I like adding my pirated games on steam for the overlay and so my friends know why I might not be responding to them when I'm playing those games. But for some reason, when running a pirated Skyrim on steam and using the overlay, the overlay was displayed as if the Skyrim copy I had was legitimate, in that it featured the community guides and achievements. I immediately backed the fuck up and closed Skyrim, and I close steam whenever playing Skyrim now. Its been like a month and Steam didn't ban my account or anything, but any ideas for how this happened? I'm completely mindblown.


----------



## UltraMew (Jan 10, 2014)

Nice job, bro.


----------



## Clarky (Jan 10, 2014)

SKyrim uses Steamwork Shop for some features, the pirated version you used probably has those features cut off normally, but as you added it back to steam the game or steam has probably picked up on the Work Shop features again


----------



## jonthedit (Jan 10, 2014)

clarky said:


> SKyrim uses Steamwork Shop for some features, the pirated version you used probably has those features cut off normally, but as you added it back to steam the game or steam has probably picked up on the Work Shop features again


 

No. The achievements thing definitely SHOULD NOT have happened. I would know... :shame:  
The only thing I can think of is a Steam memory patcher. If that was the case then a ban is headed your way. 

Where is your _TOTOALLY  l3g1t c134n _copy of Skyrim located? (On your HD)
"#:\Program Files [OPTIONAL:](x86)\Steam\SteamApps\"?


----------



## ShadowFyre (Jan 10, 2014)

jonthedit said:


> No. The achievements thing definitely SHOULD NOT have happened. I would know... :shame:
> The only thing I can think of is a Steam memory patcher. If that was the case then a ban is headed your way.
> 
> Where is your _TOTOALLY l3g1t c134n _copy of Skyrim located? (On your HD)
> "#:\Program Files [OPTIONAL:](x86)\Steam\SteamApps\"?


 
Might've remembered the achievements part wrong and made it up in my head. So the community guide and news thing on the overlay is normal then? Because I definitely did not use a steam memory patcher of any sort

Also my copy is located my C:\ProgramFiles\Skyrim folder I made. I never install my games in to the steam folder


----------



## jonthedit (Jan 10, 2014)

ShadowFyre said:


> Might've remembered the achievements part wrong and made it up in my head. So the community guide and news thing on the overlay is normal then? Because I definitely did not use a steam memory patcher of any sort
> 
> Also my copy is located my C:\ProgramFiles\Skyrim folder I made.
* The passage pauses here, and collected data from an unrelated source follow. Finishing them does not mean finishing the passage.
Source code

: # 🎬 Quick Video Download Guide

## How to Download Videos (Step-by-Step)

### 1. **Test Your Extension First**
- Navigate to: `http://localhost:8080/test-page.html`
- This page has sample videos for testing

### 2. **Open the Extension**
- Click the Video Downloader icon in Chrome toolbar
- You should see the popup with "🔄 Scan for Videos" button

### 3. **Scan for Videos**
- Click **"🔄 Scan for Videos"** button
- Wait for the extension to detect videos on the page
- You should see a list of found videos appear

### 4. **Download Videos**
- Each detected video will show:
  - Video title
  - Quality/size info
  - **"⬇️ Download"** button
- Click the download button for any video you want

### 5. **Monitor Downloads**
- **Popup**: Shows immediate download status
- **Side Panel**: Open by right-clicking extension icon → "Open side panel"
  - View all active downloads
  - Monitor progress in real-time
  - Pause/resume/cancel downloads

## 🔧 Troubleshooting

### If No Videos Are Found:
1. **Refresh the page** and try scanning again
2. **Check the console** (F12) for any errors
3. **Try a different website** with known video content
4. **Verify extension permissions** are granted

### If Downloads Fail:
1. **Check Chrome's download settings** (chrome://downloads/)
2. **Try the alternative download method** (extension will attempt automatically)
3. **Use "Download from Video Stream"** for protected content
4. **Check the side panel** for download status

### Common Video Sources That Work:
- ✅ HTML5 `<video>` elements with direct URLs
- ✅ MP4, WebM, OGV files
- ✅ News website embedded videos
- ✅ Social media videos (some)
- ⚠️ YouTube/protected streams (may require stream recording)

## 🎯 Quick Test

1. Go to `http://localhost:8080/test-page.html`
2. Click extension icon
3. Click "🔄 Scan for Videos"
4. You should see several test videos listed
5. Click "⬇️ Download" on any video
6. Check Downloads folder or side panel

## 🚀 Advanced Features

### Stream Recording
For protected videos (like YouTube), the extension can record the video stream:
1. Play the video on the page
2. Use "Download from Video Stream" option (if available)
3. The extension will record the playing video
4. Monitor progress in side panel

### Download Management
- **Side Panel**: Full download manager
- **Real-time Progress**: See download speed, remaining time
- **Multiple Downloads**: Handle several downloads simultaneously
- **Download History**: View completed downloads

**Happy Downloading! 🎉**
I never install my games in to the steam folder


 
Ah
If Achievements are made up then you are in the clear.
The whole point of non-steamgame UI is to be able to access those features in a non-steam game.
I'll take a screenshot of what it should look like:


----------



## YayMii (Jan 11, 2014)

The pirated copy uses a modified steam_api.dll to function, and I believe that they didn't completely take out the code for the overlay information, so the that information is still able to be loaded by Steam itself. If I recall correctly, the game should still show up as "non-Steam game", and if that's true, it shouldn't be much of a problem.


----------



## jonthedit (Jan 11, 2014)

YayMii said:


> The pirated copy uses a modified steam_api.dll to function, and I believe that they didn't completely take out the code for the overlay information, so the that information is still able to be loaded by Steam itself. If I recall correctly, the game should still show up as "non-Steam game", and if that's true, it shouldn't be much of a problem.


 
The information isn't related to the api.dll. Skyrim specific content should not show up regardless. The normal interface should. The OP hasn't taken a screenshot so we can't compare to mine.


----------